Review

Audacious

  • Gabrielle Prendergast
  • Orca Book Publishers, 2013
Audacious

Having left trouble behind and looking to make a fresh start, Ella — formerly Raphaelle — reinvents herself as she arrives in a prairie city. But she can’t make herself too plain: she is, after all, an artist. When she meets Samir, a Muslim boy, art and trouble come together again. Ella must grapple with what it means to be forbidden, to be authentic, to be audacious — even if it means losing almost everything she’s come to value.

Audacious is a well-crafted verse novel. Some of the best-known book in this genre include Ellen Hopkins’ Crank (which follows a teen girl addicted to methamphetamine) and Sonya Sones’s books Stop Pretending: What Happened When My Big Sister Went Crazy and One of Those Hideous Books Where the Mother Dies, among others. (For those interested in exploring the genre, I’d also recommend Virginia Euwer Wolff’s Make Lemonade trilogy and Martine Leavitt’s stunning 2012 novel My Book of Life by Angel.) Audacious stands up well against the best representatives of the genre. The narrative is thoughtfully structured, and the verse form allows the author to engage in more word play and ambiguity than is typical in a prose novel.

I really liked Audacious. It’s smart, funny, clever, and bold. Ella is a quirky, appealing character with a complicated back story and realistic, identifiable problems. I found it a pleasure to get to know her and to understand her art and artistry. While there are many strands to Ella’s story, the main plot involves a piece of Ella’s artwork. Ella creates a photo montage organized around the word audacious and featuring a problematic image at the centre. When her art is challenged, Ella has to make difficult decisions about her values and principles, where she is willing to compromise and where she must stay true to herself. Her decisions affect her boyfriend, her teachers, her peers, and her family as well as herself, and force her to examine issues she’s run away from in the past. We see real growth in Ella, but she remains a resistant creator, not ready to make nice quite yet.

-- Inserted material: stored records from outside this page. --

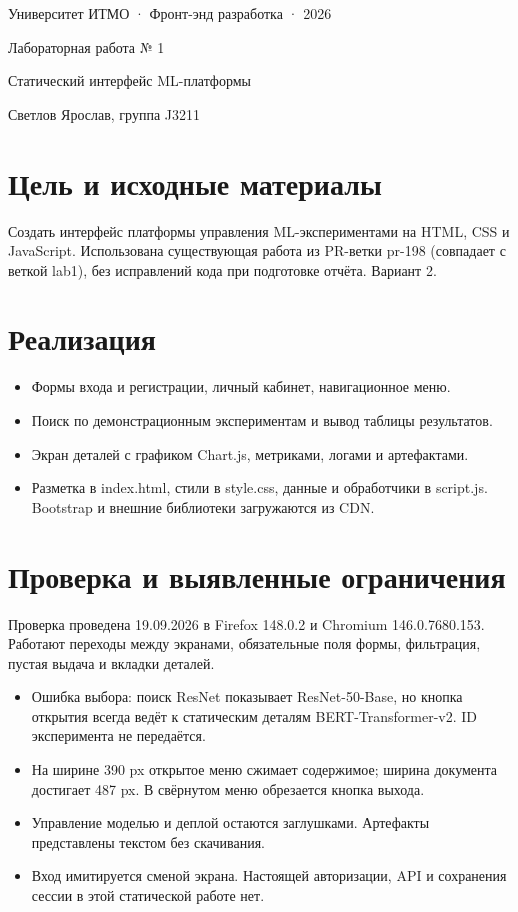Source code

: \documentclass[11pt,a4paper]{article}
\begin{document}
\begin{center}
{\small Университет ИТМО · Фронт-энд разработка · 2026}\par
{\LARGE Лабораторная работа № 1}\par
{\large Статический интерфейс ML-платформы}\par
Светлов Ярослав, группа J3211
\end{center}
\section*{Цель и исходные материалы}
Создать интерфейс платформы управления ML-экспериментами на HTML, CSS и JavaScript. Использована существующая работа из PR-ветки pr-198 (совпадает с веткой lab1), без исправлений кода при подготовке отчёта. Вариант 2.
\section*{Реализация}
\begin{itemize}
\item Формы входа и регистрации, личный кабинет, навигационное меню.
\item Поиск по демонстрационным экспериментам и вывод таблицы результатов.
\item Экран деталей с графиком Chart.js, метриками, логами и артефактами.
\item Разметка в index.html, стили в style.css, данные и обработчики в script.js. Bootstrap и внешние библиотеки загружаются из CDN.
\end{itemize}

\section*{Проверка и выявленные ограничения}
Проверка проведена 19.09.2026 в Firefox 148.0.2 и Chromium 146.0.7680.153. Работают переходы между экранами, обязательные поля формы, фильтрация, пустая выдача и вкладки деталей.\begin{itemize}
\item Ошибка выбора: поиск ResNet показывает ResNet-50-Base, но кнопка открытия всегда ведёт к статическим деталям BERT-Transformer-v2. ID эксперимента не передаётся.
\item На ширине 390 px открытое меню сжимает содержимое; ширина документа достигает 487 px. В свёрнутом меню обрезается кнопка выхода.
\item Управление моделью и деплой остаются заглушками. Артефакты представлены текстом без скачивания.
\item Вход имитируется сменой экрана. Настоящей авторизации, API и сохранения сессии в этой статической работе нет.
\end{itemize}
\end{document}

I strongly recommend Audacious for school and classroom libraries. It explores important, highly topical themes in an intelligent way, and never moralizes or patronizes. Some readers may need to know that the central plot involves a controversial word (and image); the “forbidden” word appears in the text several times in acrostics, for readers who might not be reading closely, but other so-called bad words appear with asterisks in them. This decision engages some of the central themes of the book itself and could lead to valuable discussions about censorship, appropriateness, and context.

Happily, this is not the end of Ella/Raphaelle’s story: the next volume, Capricious, has been announced. I’m looking forward to it.